Pick every line from the data below that contains the string "alpha" and copy it.

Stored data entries
↓↓↓

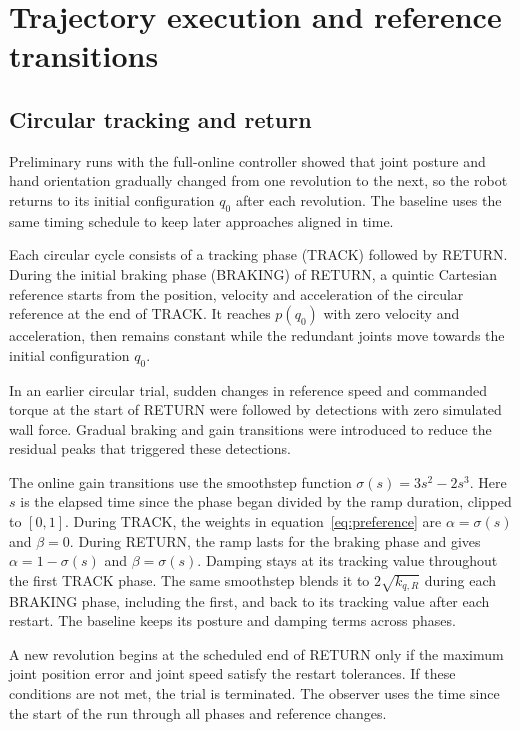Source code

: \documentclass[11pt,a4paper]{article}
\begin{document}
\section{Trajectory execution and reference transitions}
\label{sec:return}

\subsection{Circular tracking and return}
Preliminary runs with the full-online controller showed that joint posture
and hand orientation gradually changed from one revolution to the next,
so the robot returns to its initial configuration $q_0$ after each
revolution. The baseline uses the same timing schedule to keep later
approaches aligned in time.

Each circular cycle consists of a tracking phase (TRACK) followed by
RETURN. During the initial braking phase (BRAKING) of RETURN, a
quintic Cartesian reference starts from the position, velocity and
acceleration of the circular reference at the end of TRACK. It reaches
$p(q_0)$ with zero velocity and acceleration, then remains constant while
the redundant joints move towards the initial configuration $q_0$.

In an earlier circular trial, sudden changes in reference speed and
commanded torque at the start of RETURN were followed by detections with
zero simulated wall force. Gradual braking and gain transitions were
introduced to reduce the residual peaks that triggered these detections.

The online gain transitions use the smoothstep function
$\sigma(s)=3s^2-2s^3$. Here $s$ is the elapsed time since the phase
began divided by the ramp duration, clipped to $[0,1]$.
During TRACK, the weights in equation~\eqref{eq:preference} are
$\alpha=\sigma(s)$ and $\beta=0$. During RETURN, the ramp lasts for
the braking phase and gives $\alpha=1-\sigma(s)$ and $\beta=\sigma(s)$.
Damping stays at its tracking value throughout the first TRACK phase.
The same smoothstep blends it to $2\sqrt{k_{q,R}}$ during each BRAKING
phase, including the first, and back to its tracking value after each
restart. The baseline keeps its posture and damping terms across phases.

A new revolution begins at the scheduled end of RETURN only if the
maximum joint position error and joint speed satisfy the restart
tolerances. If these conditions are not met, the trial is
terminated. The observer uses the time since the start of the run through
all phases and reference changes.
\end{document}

↑↑↑

Problem solution:
$\alpha=\sigma(s)$ and $\beta=0$. During RETURN, the ramp lasts for
the braking phase and gives $\alpha=1-\sigma(s)$ and $\beta=\sigma(s)$.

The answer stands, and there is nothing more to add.